AIM OF THE TASK:
List the lines of this listing that hold the word "НАТО".

SUPPLIED INFORMATION:
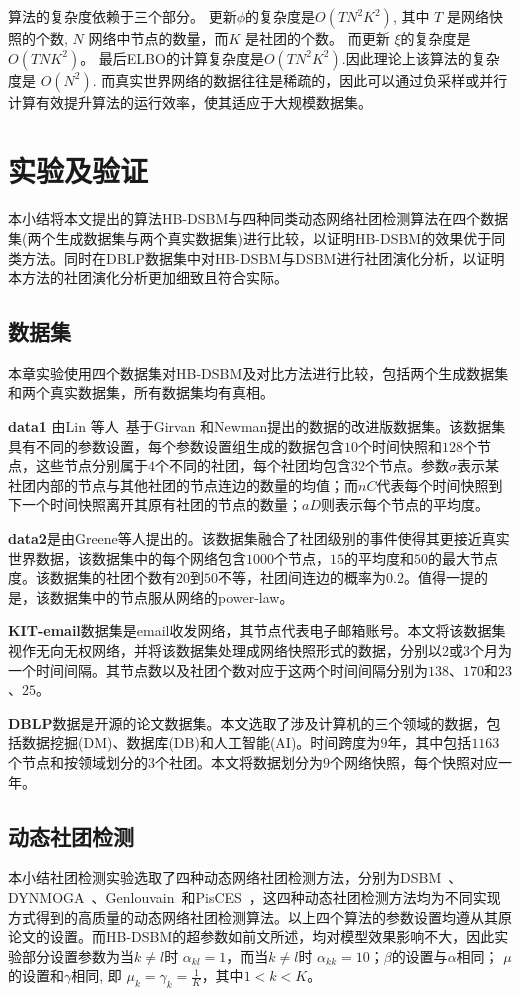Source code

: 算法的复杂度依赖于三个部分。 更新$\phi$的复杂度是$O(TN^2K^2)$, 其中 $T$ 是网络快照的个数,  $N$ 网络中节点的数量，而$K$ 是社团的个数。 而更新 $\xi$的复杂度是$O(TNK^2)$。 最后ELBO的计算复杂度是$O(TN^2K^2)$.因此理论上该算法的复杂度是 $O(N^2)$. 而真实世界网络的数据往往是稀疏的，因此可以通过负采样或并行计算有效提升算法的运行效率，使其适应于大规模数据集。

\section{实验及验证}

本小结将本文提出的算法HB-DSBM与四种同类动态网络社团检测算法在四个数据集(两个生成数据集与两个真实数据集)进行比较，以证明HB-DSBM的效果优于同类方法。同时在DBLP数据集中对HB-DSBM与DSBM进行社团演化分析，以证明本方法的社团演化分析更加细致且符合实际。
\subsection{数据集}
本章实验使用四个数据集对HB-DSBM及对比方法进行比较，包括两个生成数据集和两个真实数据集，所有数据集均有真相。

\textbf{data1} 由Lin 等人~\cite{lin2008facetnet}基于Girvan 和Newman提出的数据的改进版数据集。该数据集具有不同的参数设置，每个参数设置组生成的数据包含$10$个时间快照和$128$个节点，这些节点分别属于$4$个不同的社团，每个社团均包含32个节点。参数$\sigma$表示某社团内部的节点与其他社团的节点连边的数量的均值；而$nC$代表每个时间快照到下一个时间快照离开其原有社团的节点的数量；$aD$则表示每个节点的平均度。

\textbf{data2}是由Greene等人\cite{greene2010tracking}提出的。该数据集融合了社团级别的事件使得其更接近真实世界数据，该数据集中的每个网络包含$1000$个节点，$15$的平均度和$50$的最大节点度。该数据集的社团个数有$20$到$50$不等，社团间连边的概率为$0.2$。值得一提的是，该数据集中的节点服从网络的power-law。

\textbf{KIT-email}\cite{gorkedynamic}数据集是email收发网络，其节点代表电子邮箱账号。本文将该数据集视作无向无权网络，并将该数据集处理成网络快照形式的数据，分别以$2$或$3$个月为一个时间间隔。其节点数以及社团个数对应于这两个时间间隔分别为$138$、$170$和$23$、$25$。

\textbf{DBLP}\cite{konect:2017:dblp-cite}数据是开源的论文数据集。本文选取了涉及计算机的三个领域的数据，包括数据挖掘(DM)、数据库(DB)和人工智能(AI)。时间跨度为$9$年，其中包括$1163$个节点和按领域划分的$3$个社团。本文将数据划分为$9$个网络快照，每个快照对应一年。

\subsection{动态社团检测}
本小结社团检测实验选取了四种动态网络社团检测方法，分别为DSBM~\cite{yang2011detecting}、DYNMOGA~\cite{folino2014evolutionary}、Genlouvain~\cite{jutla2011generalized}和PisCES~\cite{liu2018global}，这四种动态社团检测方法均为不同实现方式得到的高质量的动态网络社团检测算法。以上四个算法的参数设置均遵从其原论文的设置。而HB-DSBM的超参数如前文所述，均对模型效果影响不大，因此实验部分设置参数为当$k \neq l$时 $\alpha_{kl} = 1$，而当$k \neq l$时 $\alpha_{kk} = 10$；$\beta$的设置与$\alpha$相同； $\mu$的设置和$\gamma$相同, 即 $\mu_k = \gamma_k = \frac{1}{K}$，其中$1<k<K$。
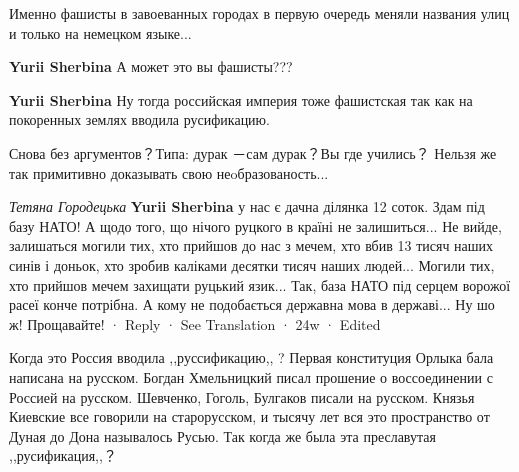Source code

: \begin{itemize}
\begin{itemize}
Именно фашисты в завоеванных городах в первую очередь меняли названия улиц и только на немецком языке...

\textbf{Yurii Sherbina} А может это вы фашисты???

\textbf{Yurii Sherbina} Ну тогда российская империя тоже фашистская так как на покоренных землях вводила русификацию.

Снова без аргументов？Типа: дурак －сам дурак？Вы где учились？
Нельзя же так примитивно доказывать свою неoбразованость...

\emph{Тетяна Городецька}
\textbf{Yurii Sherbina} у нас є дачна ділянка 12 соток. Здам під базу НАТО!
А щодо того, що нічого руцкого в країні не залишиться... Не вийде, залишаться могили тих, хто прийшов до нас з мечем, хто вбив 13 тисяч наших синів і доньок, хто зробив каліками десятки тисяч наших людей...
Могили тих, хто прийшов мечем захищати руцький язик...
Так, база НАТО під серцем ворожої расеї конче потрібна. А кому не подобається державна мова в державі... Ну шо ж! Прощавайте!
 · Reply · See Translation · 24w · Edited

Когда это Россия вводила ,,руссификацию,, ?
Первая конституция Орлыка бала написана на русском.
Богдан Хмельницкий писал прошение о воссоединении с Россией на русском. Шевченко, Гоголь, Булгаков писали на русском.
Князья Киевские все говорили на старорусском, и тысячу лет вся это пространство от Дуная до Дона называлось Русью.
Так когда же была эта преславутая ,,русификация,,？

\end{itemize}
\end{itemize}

EXPECTED ANSWER:
\textbf{Yurii Sherbina} у нас є дачна ділянка 12 соток. Здам під базу НАТО!
Так, база НАТО під серцем ворожої расеї конче потрібна. А кому не подобається державна мова в державі... Ну шо ж! Прощавайте!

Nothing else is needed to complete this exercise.